Finding the Right Knife Sharpener for Your Kitchen
There are a few tools you can use to make sure your knives are sharp and well maintained which include electric sharpeners, handheld sharpeners, sharpening stones, and sharpening steels. The first three are used for when you want to put a new edge on your knife while sharpening steels are used to hone and maintain the blade and make sure it holds its edge for longer. So for the purpose of you being able to make the right decision when you buy knife sharpener, let’s take a look at each of these types.
These types of sharpeners often come with 2 or 3 slots for sharpening your blade for the purpose of you being able to gradually achieve the desired sharpness of your edge. The first step has a coarse grit and it is best for sharpening very dull blades, the last step has the finest grit for finishing up and honing a sharp blade and the second one is something in between. When the sharpener is turned on, it spins the sharpening stones, which sharpen the knife to the desired degree when it is drawn through the slots. Most electric sharpeners have a guide that can help you get the perfect angle on your blade.

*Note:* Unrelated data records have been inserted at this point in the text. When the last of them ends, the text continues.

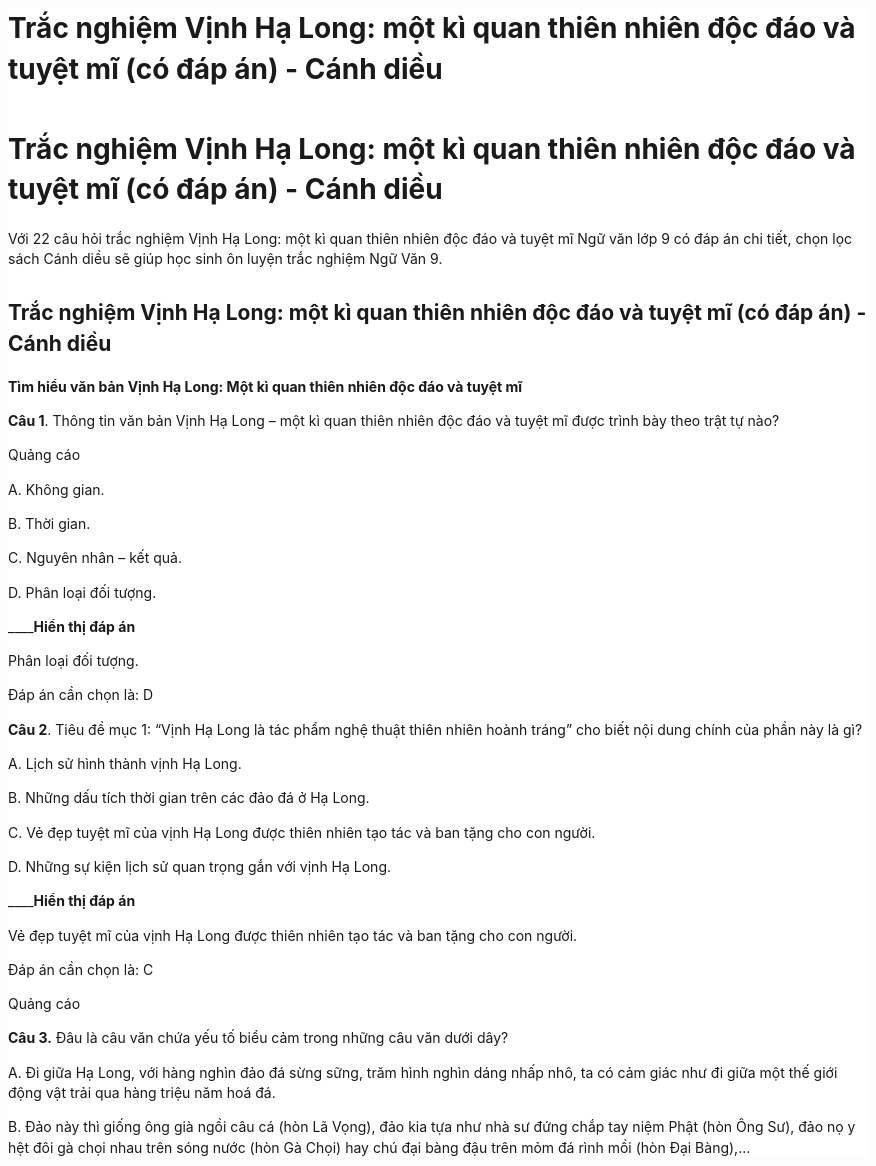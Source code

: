 # Trắc nghiệm Vịnh Hạ Long: một kì quan thiên nhiên độc đáo và tuyệt mĩ (có đáp án) - Cánh diều

# Trắc nghiệm Vịnh Hạ Long: một kì quan thiên nhiên độc đáo và tuyệt mĩ (có đáp án) - Cánh diều

Với 22 câu hỏi trắc nghiệm Vịnh Hạ Long: một kì quan thiên nhiên độc đáo và tuyệt mĩ Ngữ văn lớp 9 có đáp án chi tiết, chọn lọc sách Cánh diều sẽ giúp học sinh ôn luyện trắc nghiệm Ngữ Văn 9.

## Trắc nghiệm Vịnh Hạ Long: một kì quan thiên nhiên độc đáo và tuyệt mĩ (có đáp án) - Cánh diều

**Tìm hiểu văn bản Vịnh Hạ Long: Một kì quan thiên nhiên độc đáo và tuyệt mĩ**

**Câu 1**. Thông tin văn bản Vịnh Hạ Long – một kì quan thiên nhiên độc đáo và tuyệt mĩ được trình bày theo trật tự nào?

Quảng cáo

A. Không gian.

B. Thời gian.

C. Nguyên nhân – kết quả.

D. Phân loại đối tượng.

____**Hiển thị đáp án**

Phân loại đối tượng.

Đáp án cần chọn là: D

**Câu 2**. Tiêu đề mục 1: “Vịnh Hạ Long là tác phẩm nghệ thuật thiên nhiên hoành tráng” cho biết nội dung chính của phần này là gì?

A. Lịch sử hình thành vịnh Hạ Long.

B. Những dấu tích thời gian trên các đảo đá ở Hạ Long.

C. Vẻ đẹp tuyệt mĩ của vịnh Hạ Long được thiên nhiên tạo tác và ban tặng cho con người.

D. Những sự kiện lịch sử quan trọng gắn với vịnh Hạ Long.

____**Hiển thị đáp án**

Vẻ đẹp tuyệt mĩ của vịnh Hạ Long được thiên nhiên tạo tác và ban tặng cho con người.

Đáp án cần chọn là: C

Quảng cáo

**Câu 3.** Đâu là câu văn chứa yếu tố biểu cảm trong những câu văn dưới dây?

A. Đi giữa Hạ Long, với hàng nghìn đảo đá sừng sững, trăm hình nghìn dáng nhấp nhô, ta có cảm giác như đi giữa một thế giới động vật trải qua hàng triệu năm hoá đá.

B. Đảo này thì giống ông già ngồi câu cá (hòn Lã Vọng), đảo kia tựa như nhà sư đứng chắp tay niệm Phật (hòn Ông Sư), đảo nọ y hệt đôi gà chọi nhau trên sóng nước (hòn Gà Chọi) hay chú đại bàng đậu trên mỏm đá rình mồi (hòn Đại Bàng),...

These types of sharpeners can be used in two ways, either by running the slot of the sharpener down the edge of the blade or by placing the sharpener on a flat surface and running the knife through the slot. Handheld sharpeners are perfect for the cooking professionals who find themselves traveling often. They may not have as many sharpening slots as the electric sharpener but they don’t require electricity to run and are easily portable. If you are looking to buy knife sharpener that is reliable and doesn’t require any maintenance, the handheld sharpener is the way to go.
Sharpening stones are usually made from three common materials, novaculite, aluminium oxide, and silicon carbide, more commonly referred to as Arkansas, India, and Crystolon stones. India and Crystol are man-made, whereas Arkansas is a natural stone and it varies from fine to coarse regarding grit. India stones are best suited for fine sharpening and Crystol for initial coarse sharpening. You can find some stones that have diamond abrasives added in the mixture they are comprised of, which allow for more precise sharpening.
Sharpening / Honing Steels
When most people think of buying a knife sharpener, they think of a sharpening steel. Contrary to the name, they are not actually made for sharpening a knife but rather for honing it and maintaining its edge. They are different from the sharpeners mentioned above and should be held in their own separate category. There are four common cuts for sharpening steels and they are: regular, diamond, combination, and ceramic. The difference between cuts is minimal, although it is recommended that you use sharpening steels that match the knife’s brand, as manufacturers specifically design their steels to hone their knives.